For the past couple of days I've been trying to explain to Peter why I'm not crazy.

Well, maybe more like ever since I met him. but this is one of the many more specific i'm-not-crazy arguments. All starting from when I told him that if I really expect something to happen it's almost guaranteed that it won't. Apparently that's crazy cause he says nothing is totally unpredictable and not being able to count on anything is depressing. But I think that's even crazier. Or at least a whole lot less interesting. I think if your life is that predictable something is wrong (see Pleasantville). It's the unexpected stuff that's the most fun.

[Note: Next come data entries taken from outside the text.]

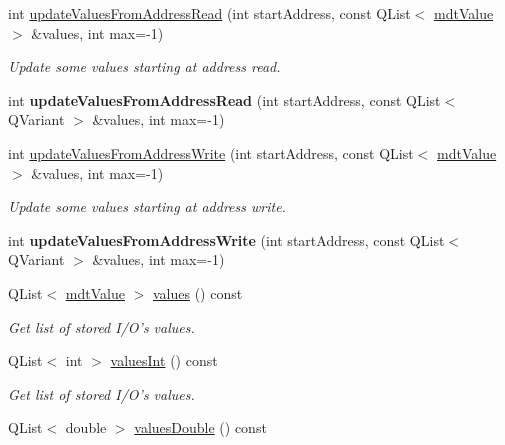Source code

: \begin{DoxyCompactItemize}
\item 
int \hyperlink{classmdt_device_ios_segment_af51f263e2a0f5db725cad4b867339cdf}{updateValuesFromAddressRead} (int startAddress, const QList$<$ \hyperlink{classmdt_value}{mdtValue} $>$ \&values, int max=-\/1)
\begin{DoxyCompactList}\small\item\em Update some values starting at address read. \end{DoxyCompactList}\item 
\hypertarget{classmdt_device_ios_segment_a521ec9f8fb527d1e95fc16ae87337a12}{
int {\bfseries updateValuesFromAddressRead} (int startAddress, const QList$<$ QVariant $>$ \&values, int max=-\/1)}
\label{classmdt_device_ios_segment_a521ec9f8fb527d1e95fc16ae87337a12}

\item 
int \hyperlink{classmdt_device_ios_segment_ae99f379be2908bd3d9774ddcb81bfbb0}{updateValuesFromAddressWrite} (int startAddress, const QList$<$ \hyperlink{classmdt_value}{mdtValue} $>$ \&values, int max=-\/1)
\begin{DoxyCompactList}\small\item\em Update some values starting at address write. \end{DoxyCompactList}\item 
\hypertarget{classmdt_device_ios_segment_a06def14996b18b6dcaacaccd8b71f068}{
int {\bfseries updateValuesFromAddressWrite} (int startAddress, const QList$<$ QVariant $>$ \&values, int max=-\/1)}
\label{classmdt_device_ios_segment_a06def14996b18b6dcaacaccd8b71f068}

\item 
\hypertarget{classmdt_device_ios_segment_a563da954d00404fbdaf45ea60a84b532}{
QList$<$ \hyperlink{classmdt_value}{mdtValue} $>$ \hyperlink{classmdt_device_ios_segment_a563da954d00404fbdaf45ea60a84b532}{values} () const }
\label{classmdt_device_ios_segment_a563da954d00404fbdaf45ea60a84b532}

\begin{DoxyCompactList}\small\item\em Get list of stored I/O's values. \end{DoxyCompactList}\item 
\hypertarget{classmdt_device_ios_segment_ad47f742a73846f86ab02c87f481a289d}{
QList$<$ int $>$ \hyperlink{classmdt_device_ios_segment_ad47f742a73846f86ab02c87f481a289d}{valuesInt} () const }
\label{classmdt_device_ios_segment_ad47f742a73846f86ab02c87f481a289d}

\begin{DoxyCompactList}\small\item\em Get list of stored I/O's values. \end{DoxyCompactList}\item 
\hypertarget{classmdt_device_ios_segment_abe79a9a7237ac22dd8bf619838225c4f}{
QList$<$ double $>$ \hyperlink{classmdt_device_ios_segment_abe79a9a7237ac22dd8bf619838225c4f}{valuesDouble} () const }
\label{classmdt_device_ios_segment_abe79a9a7237ac22dd8bf619838225c4f}


\end{DoxyCompactItemize}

It's hard to explain the expecting-never-happening relationship though. It's just something I've sort of always thought about since I was little because it seems like that's how everything in my life happens. Sometimes I'd try to harness the power of the unexpected...theory. Like, knowing that if I imagine something it won't happen , I would imagine all sorts of horrible things happening me as a sort of insurance against bad stuff happening. I know it's weird.

Some people might say that if I always expect things to not happen like I expect, then that could be an expectation that always works. But that's not how it works, cause you can't really expect something to both happen and not happen at the same time. I mean, I can use my mad logical skills to figure out what seems to be the most likely to happen and I guess you could say something may or may not happen. But even when I do that there's always some weird other version of events that comes in out of no where and that I never would have imagined that ends up happening.

What makes things even more complicated is when you add The Wish Factor. Along with everything being unpredictable I seem to have a pretty high getting-what-I-wished-for score, which doesn't seem to make sense. But of course when ever I wish for things I realize how absurd my wish is and never expect it to come true. And when it does, it's never like anything I had imagined. It's like in those movies where someone gets a genie and they make a vuage wish and forgot to specify the details so their wish ends up sucking. although I suppose mine don't always end up sucking, they just always end up like nothing I ever would have imagined.

I'd list some examples, but this is getting to long. So, maybe later. But i suppose my point is life is random which is why I hate making plans.